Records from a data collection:
BEGIN
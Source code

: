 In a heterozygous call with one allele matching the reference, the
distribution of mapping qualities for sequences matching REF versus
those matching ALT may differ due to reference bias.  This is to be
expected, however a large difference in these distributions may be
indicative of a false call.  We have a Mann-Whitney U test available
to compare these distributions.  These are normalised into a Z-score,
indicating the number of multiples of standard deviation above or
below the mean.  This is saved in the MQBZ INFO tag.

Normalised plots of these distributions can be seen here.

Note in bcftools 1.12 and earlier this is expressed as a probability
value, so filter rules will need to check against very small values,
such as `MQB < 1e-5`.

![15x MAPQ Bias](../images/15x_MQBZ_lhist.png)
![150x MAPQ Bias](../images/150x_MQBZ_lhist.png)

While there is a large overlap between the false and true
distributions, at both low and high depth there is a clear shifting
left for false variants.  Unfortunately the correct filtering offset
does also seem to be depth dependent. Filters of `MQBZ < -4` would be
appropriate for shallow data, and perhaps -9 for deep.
END
Every line of the data above should be reproduced word for word.

[Output]
Source code

: In a heterozygous call with one allele matching the reference, the
distribution of mapping qualities for sequences matching REF versus
those matching ALT may differ due to reference bias.  This is to be
expected, however a large difference in these distributions may be
indicative of a false call.  We have a Mann-Whitney U test available
to compare these distributions.  These are normalised into a Z-score,
indicating the number of multiples of standard deviation above or
below the mean.  This is saved in the MQBZ INFO tag.

Normalised plots of these distributions can be seen here.

Note in bcftools 1.12 and earlier this is expressed as a probability
value, so filter rules will need to check against very small values,
such as `MQB < 1e-5`.

![15x MAPQ Bias](../images/15x_MQBZ_lhist.png)
![150x MAPQ Bias](../images/150x_MQBZ_lhist.png)

While there is a large overlap between the false and true
distributions, at both low and high depth there is a clear shifting
left for false variants.  Unfortunately the correct filtering offset
does also seem to be depth dependent. Filters of `MQBZ < -4` would be
appropriate for shallow data, and perhaps -9 for deep.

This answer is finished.